**WORK ITEM**
What lines in this listing contain the string "Brennan"? Report each one by copying it.

**EXERCISE DATA**
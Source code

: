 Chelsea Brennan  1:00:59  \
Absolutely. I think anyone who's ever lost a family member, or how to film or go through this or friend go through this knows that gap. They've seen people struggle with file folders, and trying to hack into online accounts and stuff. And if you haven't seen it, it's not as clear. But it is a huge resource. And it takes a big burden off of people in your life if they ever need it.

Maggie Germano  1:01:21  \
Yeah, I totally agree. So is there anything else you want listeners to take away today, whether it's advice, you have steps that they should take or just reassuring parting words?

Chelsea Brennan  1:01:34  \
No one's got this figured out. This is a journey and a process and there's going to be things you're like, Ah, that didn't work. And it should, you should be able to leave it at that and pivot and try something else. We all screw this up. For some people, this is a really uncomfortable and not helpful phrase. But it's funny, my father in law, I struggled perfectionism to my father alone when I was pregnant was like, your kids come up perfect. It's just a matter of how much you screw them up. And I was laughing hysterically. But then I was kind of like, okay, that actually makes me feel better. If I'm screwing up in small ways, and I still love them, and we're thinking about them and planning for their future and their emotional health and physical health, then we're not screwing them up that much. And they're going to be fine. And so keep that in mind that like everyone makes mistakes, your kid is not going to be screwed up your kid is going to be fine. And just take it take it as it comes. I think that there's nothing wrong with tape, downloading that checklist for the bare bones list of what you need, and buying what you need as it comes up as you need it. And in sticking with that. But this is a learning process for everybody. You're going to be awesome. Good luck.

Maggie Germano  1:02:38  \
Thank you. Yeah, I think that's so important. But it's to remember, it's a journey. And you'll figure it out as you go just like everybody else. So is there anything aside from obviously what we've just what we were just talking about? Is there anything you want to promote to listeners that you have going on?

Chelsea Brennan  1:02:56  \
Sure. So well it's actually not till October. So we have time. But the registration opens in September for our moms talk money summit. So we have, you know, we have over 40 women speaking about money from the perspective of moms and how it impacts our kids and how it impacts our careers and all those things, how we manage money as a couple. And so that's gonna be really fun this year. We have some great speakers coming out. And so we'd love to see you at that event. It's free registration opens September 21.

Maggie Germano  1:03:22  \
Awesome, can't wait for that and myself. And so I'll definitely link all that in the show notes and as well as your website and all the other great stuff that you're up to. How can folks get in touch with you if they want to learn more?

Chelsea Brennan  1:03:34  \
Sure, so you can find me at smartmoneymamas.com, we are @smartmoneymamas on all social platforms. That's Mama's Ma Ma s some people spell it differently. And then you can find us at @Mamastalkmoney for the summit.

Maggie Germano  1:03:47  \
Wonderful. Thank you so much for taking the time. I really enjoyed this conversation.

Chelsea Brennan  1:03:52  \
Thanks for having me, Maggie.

==

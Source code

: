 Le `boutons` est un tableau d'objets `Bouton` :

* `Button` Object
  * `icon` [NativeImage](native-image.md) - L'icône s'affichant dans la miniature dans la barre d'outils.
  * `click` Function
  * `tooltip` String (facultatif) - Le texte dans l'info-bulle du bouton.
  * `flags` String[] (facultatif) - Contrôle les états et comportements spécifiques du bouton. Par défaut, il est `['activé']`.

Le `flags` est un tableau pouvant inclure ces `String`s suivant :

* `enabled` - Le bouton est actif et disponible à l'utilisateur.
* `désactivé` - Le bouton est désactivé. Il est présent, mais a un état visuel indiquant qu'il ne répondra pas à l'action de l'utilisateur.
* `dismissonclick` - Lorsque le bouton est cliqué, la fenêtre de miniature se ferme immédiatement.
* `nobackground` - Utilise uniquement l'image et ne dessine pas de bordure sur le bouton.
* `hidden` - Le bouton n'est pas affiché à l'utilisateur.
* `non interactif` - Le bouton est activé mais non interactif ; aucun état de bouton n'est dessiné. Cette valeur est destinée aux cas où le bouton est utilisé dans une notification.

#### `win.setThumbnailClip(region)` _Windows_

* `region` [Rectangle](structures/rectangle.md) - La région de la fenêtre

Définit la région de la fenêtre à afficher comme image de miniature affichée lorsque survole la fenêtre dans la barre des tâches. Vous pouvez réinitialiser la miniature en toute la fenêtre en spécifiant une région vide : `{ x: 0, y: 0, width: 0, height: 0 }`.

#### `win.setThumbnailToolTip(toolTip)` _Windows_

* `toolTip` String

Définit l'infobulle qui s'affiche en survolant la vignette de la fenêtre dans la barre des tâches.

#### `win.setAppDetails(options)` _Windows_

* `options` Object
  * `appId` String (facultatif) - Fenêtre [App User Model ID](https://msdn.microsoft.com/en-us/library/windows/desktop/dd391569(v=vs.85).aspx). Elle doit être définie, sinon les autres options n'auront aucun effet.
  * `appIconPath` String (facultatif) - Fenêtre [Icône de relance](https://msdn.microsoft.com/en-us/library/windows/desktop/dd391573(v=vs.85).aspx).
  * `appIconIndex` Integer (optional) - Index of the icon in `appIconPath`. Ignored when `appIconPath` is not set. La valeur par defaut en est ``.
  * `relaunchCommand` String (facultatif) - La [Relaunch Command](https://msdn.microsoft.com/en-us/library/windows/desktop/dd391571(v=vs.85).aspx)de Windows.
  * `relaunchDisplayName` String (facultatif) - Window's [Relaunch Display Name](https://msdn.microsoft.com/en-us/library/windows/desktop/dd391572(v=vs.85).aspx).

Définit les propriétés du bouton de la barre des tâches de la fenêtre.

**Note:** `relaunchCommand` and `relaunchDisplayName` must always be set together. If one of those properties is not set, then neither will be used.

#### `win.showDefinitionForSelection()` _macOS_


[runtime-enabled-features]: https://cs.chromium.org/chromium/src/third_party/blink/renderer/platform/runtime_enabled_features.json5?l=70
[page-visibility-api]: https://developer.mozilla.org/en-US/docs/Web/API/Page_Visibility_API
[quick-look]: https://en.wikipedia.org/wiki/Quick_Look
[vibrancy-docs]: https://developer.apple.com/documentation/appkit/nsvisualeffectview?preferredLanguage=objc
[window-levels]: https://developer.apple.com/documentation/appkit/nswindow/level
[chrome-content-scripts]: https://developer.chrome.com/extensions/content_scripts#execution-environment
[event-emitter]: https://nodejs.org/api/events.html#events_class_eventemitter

==

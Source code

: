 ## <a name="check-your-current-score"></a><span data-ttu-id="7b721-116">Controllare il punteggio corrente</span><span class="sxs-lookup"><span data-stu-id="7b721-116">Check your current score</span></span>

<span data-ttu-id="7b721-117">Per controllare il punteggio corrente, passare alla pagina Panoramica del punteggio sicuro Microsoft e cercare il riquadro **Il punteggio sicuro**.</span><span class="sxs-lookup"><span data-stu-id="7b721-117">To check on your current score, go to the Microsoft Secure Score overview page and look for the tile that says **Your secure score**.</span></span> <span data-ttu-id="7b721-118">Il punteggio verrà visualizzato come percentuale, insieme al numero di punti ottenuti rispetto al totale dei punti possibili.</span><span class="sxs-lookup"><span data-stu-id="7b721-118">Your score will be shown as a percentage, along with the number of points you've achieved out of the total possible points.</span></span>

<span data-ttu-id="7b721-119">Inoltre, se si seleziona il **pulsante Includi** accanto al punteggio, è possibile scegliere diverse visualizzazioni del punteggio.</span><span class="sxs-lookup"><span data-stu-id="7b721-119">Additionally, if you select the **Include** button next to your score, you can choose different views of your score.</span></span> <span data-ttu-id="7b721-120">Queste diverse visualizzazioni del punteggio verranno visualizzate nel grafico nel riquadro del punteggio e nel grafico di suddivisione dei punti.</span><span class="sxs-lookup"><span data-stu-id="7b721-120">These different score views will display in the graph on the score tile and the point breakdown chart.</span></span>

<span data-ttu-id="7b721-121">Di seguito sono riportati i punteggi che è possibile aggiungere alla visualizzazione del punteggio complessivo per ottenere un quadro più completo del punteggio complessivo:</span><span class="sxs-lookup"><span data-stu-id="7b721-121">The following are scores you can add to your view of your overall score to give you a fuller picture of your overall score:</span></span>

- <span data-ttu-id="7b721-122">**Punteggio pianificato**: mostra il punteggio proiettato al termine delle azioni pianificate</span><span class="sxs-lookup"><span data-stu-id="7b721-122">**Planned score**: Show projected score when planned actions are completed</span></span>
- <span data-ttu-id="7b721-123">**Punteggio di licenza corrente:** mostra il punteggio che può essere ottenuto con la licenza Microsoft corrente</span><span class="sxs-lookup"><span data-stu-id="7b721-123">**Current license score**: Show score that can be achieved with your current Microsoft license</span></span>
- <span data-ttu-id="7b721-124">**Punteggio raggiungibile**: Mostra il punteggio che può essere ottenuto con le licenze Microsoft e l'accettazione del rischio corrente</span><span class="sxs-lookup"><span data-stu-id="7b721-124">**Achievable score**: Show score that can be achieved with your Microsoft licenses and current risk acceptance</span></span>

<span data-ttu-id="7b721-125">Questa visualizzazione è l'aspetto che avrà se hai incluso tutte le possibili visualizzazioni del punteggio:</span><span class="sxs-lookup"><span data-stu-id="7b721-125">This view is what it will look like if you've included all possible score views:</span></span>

**EXPECTED ANSWER**
: Chelsea Brennan  1:00:59  \
Chelsea Brennan  1:01:34  \
Chelsea Brennan  1:02:56  \
Chelsea Brennan  1:03:34  \
Chelsea Brennan  1:03:52  \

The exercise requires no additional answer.